A Thrones teaser from Tencent
Winter “is coming” for China’s mobile gamers, but there are signs of spring in the air for game developers. After a nine-month regulatory impasse, they have started to get approvals again from a new ministry tasked with implementing more controls over gaming content.
One of the biggest beneficiaries could be Tencent, the sole distributor in China for a new game based on the final series of Game of Thrones, which is due for release in April to tie in with the final instalment of the TV series.
Tencent’s share price took a battering last year because of concerns about the prospects for its gaming division, which contributes a large share of its earnings. Until the middle of January it was still unclear whether it was back in favour, after applications from the social media giant were overlooked in the first three rounds of new approvals since the initial freeze came to an end.

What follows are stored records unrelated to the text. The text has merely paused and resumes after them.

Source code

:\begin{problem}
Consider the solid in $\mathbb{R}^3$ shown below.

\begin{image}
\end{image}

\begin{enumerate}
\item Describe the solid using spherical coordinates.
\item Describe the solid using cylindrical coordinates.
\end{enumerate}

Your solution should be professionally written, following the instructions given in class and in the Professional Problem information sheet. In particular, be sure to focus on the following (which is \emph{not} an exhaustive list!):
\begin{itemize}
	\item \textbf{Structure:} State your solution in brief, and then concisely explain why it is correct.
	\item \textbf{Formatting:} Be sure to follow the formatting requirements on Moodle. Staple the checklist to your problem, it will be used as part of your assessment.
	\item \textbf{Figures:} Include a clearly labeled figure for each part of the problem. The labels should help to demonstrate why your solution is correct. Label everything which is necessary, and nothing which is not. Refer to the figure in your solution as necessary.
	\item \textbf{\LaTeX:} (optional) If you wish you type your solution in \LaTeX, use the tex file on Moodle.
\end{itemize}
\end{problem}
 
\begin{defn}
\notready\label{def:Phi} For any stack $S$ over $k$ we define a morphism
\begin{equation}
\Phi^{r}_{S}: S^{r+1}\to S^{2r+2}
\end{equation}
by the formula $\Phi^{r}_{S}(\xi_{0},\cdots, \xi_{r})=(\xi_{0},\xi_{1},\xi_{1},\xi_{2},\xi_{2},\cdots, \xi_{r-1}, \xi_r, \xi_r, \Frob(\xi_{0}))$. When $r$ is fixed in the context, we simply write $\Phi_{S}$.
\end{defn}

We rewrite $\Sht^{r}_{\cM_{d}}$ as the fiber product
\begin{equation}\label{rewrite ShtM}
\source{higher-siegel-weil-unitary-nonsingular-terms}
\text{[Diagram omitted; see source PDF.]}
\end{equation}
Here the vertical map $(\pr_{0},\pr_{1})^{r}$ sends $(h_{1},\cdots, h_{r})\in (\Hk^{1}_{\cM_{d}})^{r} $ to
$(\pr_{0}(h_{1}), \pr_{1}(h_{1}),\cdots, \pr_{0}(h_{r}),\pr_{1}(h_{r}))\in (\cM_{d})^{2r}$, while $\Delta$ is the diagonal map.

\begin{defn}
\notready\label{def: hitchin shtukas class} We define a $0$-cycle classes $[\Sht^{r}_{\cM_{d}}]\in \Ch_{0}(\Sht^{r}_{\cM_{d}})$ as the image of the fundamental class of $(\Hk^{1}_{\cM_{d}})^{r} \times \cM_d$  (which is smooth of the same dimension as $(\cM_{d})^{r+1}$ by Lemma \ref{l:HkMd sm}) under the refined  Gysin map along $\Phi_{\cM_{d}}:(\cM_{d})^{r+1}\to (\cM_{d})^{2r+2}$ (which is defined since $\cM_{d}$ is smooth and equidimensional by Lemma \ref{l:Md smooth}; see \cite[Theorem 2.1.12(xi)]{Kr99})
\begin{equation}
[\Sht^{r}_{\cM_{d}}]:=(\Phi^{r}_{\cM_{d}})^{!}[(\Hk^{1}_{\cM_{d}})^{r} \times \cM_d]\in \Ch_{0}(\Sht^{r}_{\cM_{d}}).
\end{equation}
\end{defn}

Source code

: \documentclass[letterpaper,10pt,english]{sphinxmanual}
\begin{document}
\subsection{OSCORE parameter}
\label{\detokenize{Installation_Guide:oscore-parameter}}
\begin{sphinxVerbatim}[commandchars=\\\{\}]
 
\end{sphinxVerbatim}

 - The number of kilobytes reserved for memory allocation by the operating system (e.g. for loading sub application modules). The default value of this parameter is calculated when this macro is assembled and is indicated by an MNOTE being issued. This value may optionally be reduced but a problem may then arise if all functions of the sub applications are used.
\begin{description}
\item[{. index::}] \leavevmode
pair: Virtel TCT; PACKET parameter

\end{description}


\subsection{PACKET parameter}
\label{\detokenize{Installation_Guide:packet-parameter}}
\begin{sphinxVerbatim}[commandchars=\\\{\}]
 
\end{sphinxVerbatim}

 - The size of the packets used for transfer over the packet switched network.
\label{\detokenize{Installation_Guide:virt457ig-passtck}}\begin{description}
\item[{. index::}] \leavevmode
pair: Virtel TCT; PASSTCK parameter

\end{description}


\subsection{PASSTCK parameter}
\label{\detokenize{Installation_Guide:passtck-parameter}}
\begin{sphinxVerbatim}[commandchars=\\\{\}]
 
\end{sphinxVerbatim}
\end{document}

Many wondered whether it was still being punished by the government, which spent much of 2017 and 2018 getting increasingly concerned about the effects of gaming addiction on children. As we wrote in WiC390, state media outlets had denounced the largest of the developers for failing to monitor who was playing their games and for how long. The People’s Liberation Army (PLA) even penned an editorial warning that gaming was undermining the nation’s “combat capabilities”.

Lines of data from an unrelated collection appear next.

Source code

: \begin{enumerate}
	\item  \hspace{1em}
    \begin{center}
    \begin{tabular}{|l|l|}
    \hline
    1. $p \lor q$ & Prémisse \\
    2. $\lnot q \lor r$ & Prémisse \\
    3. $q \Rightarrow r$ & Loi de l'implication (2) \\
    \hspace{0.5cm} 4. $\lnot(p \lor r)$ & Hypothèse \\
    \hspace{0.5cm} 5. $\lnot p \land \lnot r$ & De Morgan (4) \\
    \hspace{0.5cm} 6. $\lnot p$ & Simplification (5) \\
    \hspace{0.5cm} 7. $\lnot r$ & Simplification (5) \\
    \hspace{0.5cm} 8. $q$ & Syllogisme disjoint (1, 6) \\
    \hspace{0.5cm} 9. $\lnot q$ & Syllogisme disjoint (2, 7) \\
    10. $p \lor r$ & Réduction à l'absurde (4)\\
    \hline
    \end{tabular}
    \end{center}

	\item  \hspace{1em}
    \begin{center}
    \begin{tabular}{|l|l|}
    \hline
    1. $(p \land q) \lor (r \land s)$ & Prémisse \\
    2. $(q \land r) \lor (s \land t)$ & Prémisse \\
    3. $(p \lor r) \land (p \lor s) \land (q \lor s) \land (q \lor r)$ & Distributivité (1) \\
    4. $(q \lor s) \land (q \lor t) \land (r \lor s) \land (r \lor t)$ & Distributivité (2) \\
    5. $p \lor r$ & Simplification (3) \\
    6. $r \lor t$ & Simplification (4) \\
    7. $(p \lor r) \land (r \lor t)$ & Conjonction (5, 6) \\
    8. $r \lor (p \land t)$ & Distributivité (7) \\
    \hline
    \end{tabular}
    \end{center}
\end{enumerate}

The government’s displeasure culminated in an abrupt cessation of new game approvals in March 2018 and the creation of a new ministry under the all-powerful Propaganda Department.
The previous ministry approved 9,384 new games in 2017 and another 1,927 over the first three months of 2018. But from then until the end of the year there were just 164 approvals – and none at all for Tencent or rival NetEase.
Both firms finally earned new approvals in mid-January as part of a fourth round of applications since December, and then again this week in a fifth batch. Opinions differ on why they weren’t included in the first three. Some say approvals came back based on the order that applications were submitted and that neither Tencent nor NetEase were at the top of the list. Others think the regulator decided to prioritise smaller developers first, knowing that they were struggling to survive after the nine-month clampdown.
Either way, when Tencent did get the green light the impact on the stock price was swift and its shares have risen 8.7% in the first 29 days of 2019, compared to the Hang Seng Index’s 6.44% jump.
Tencent is now valued at its historical mean of about 28 times forward earnings and most analysts have moved back to a buy recommendation. All the same, they caution that the company might not get as many approvals for new games as it did in the past, especially for some of the formats that have proved the most popular (and addictive) with customers. They also point out that sales cycles for the most favoured titles are getting shorter.
Tencent has tried to combat this by broadening its reach into other markets. Gamma Data, a research agency in the gaming sector, says that overseas revenues from China-developed games grew 23% to $6.9 billion last year. Domestic sales grew 15.4% to $19.94 billion, compared to 41.7% growth in 2017.
Tencent is also doing more to respond to government concerns. In October it began trialling facial recognition software to stop underage players and the plan is to roll this out nationally this year. Indeed, the media is already reporting that enterprising children are fighting back at the access controls by borrowing the IDs of older relatives and scanning their faces with their smartphones while they sleep. But Tencent says it will combat this ploy by using AI to monitor usage patterns and pick out when it is more likely a minor is playing (rather than grandma).
Some netizens have credited the company for its efforts. “Tencent’s policing is not just the strictest in the country, but the world,” wrote one admirer. But others are less charitable, pointing out that it only acted when it was forced to. “Tencent is a company without a conscience,” concluded one of the less-impressed contributors.